▸ **Requirement**: The lines to find are those in the entries that hold the word "define"; copy every one of them.

[Supplied data — start]

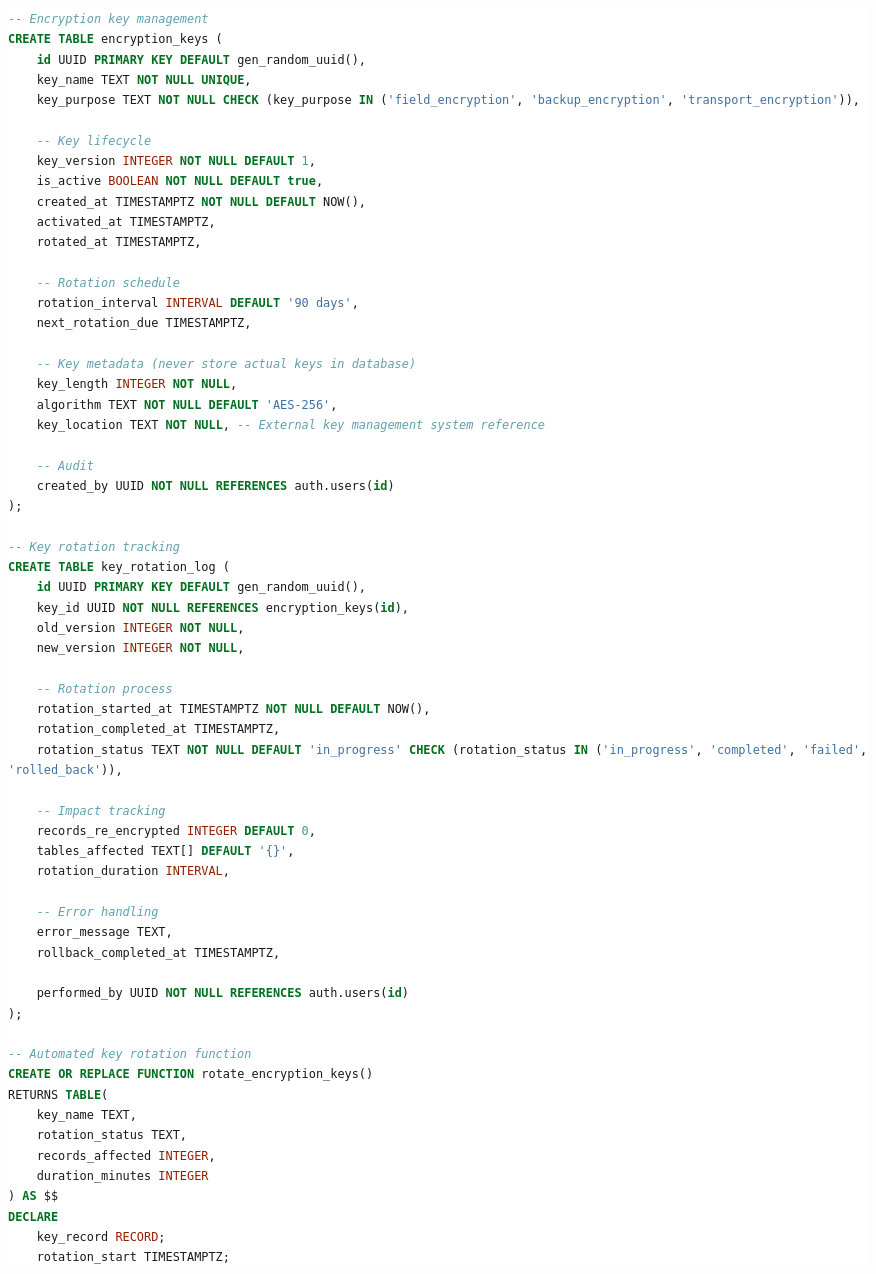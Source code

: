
 ```sql
-- Encryption key management
CREATE TABLE encryption_keys (
    id UUID PRIMARY KEY DEFAULT gen_random_uuid(),
    key_name TEXT NOT NULL UNIQUE,
    key_purpose TEXT NOT NULL CHECK (key_purpose IN ('field_encryption', 'backup_encryption', 'transport_encryption')),
    
    -- Key lifecycle
    key_version INTEGER NOT NULL DEFAULT 1,
    is_active BOOLEAN NOT NULL DEFAULT true,
    created_at TIMESTAMPTZ NOT NULL DEFAULT NOW(),
    activated_at TIMESTAMPTZ,
    rotated_at TIMESTAMPTZ,
    
    -- Rotation schedule
    rotation_interval INTERVAL DEFAULT '90 days',
    next_rotation_due TIMESTAMPTZ,
    
    -- Key metadata (never store actual keys in database)
    key_length INTEGER NOT NULL,
    algorithm TEXT NOT NULL DEFAULT 'AES-256',
    key_location TEXT NOT NULL, -- External key management system reference
    
    -- Audit
    created_by UUID NOT NULL REFERENCES auth.users(id)
);

-- Key rotation tracking
CREATE TABLE key_rotation_log (
    id UUID PRIMARY KEY DEFAULT gen_random_uuid(),
    key_id UUID NOT NULL REFERENCES encryption_keys(id),
    old_version INTEGER NOT NULL,
    new_version INTEGER NOT NULL,
    
    -- Rotation process
    rotation_started_at TIMESTAMPTZ NOT NULL DEFAULT NOW(),
    rotation_completed_at TIMESTAMPTZ,
    rotation_status TEXT NOT NULL DEFAULT 'in_progress' CHECK (rotation_status IN ('in_progress', 'completed', 'failed', 'rolled_back')),
    
    -- Impact tracking
    records_re_encrypted INTEGER DEFAULT 0,
    tables_affected TEXT[] DEFAULT '{}',
    rotation_duration INTERVAL,
    
    -- Error handling
    error_message TEXT,
    rollback_completed_at TIMESTAMPTZ,
    
    performed_by UUID NOT NULL REFERENCES auth.users(id)
);

-- Automated key rotation function
CREATE OR REPLACE FUNCTION rotate_encryption_keys()
RETURNS TABLE(
    key_name TEXT,
    rotation_status TEXT,
    records_affected INTEGER,
    duration_minutes INTEGER
) AS $$
DECLARE
    key_record RECORD;
    rotation_start TIMESTAMPTZ;
```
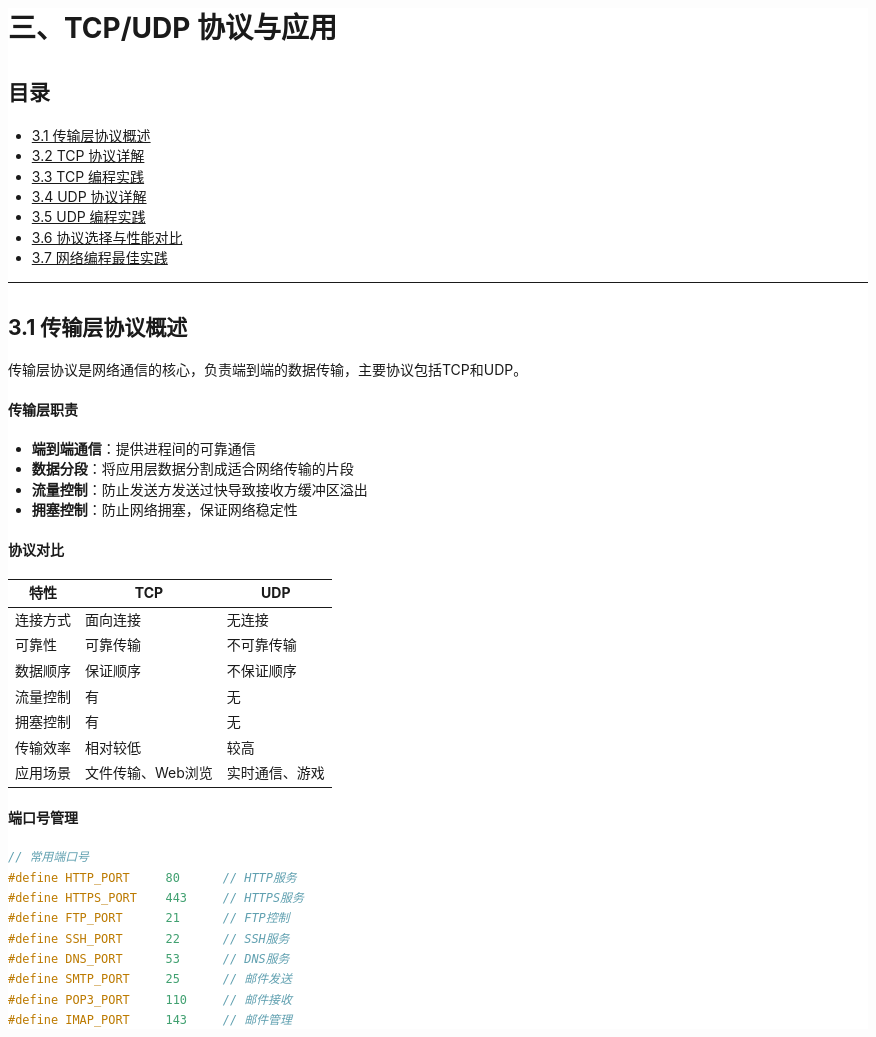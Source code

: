 # 三、TCP/UDP 协议与应用

## 目录
- [3.1 传输层协议概述](#31-传输层协议概述)
- [3.2 TCP 协议详解](#32-tcp-协议详解)
- [3.3 TCP 编程实践](#33-tcp-编程实践)
- [3.4 UDP 协议详解](#34-udp-协议详解)
- [3.5 UDP 编程实践](#35-udp-编程实践)
- [3.6 协议选择与性能对比](#36-协议选择与性能对比)
- [3.7 网络编程最佳实践](#37-网络编程最佳实践)

---

## 3.1 传输层协议概述

传输层协议是网络通信的核心，负责端到端的数据传输，主要协议包括TCP和UDP。

#### 传输层职责
- **端到端通信**：提供进程间的可靠通信
- **数据分段**：将应用层数据分割成适合网络传输的片段
- **流量控制**：防止发送方发送过快导致接收方缓冲区溢出
- **拥塞控制**：防止网络拥塞，保证网络稳定性

#### 协议对比
| 特性 | TCP | UDP |
|------|-----|-----|
| 连接方式 | 面向连接 | 无连接 |
| 可靠性 | 可靠传输 | 不可靠传输 |
| 数据顺序 | 保证顺序 | 不保证顺序 |
| 流量控制 | 有 | 无 |
| 拥塞控制 | 有 | 无 |
| 传输效率 | 相对较低 | 较高 |
| 应用场景 | 文件传输、Web浏览 | 实时通信、游戏 |

#### 端口号管理
```c
// 常用端口号
#define HTTP_PORT     80      // HTTP服务
#define HTTPS_PORT    443     // HTTPS服务
#define FTP_PORT      21      // FTP控制
#define SSH_PORT      22      // SSH服务
#define DNS_PORT      53      // DNS服务
#define SMTP_PORT     25      // 邮件发送
#define POP3_PORT     110     // 邮件接收
#define IMAP_PORT     143     // 邮件管理
```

[Supplied data — finish]

▸ **Solved exercise**:
#define HTTP_PORT     80      // HTTP服务
#define HTTPS_PORT    443     // HTTPS服务
#define FTP_PORT      21      // FTP控制
#define SSH_PORT      22      // SSH服务
#define DNS_PORT      53      // DNS服务
#define SMTP_PORT     25      // 邮件发送
#define POP3_PORT     110     // 邮件接收
#define IMAP_PORT     143     // 邮件管理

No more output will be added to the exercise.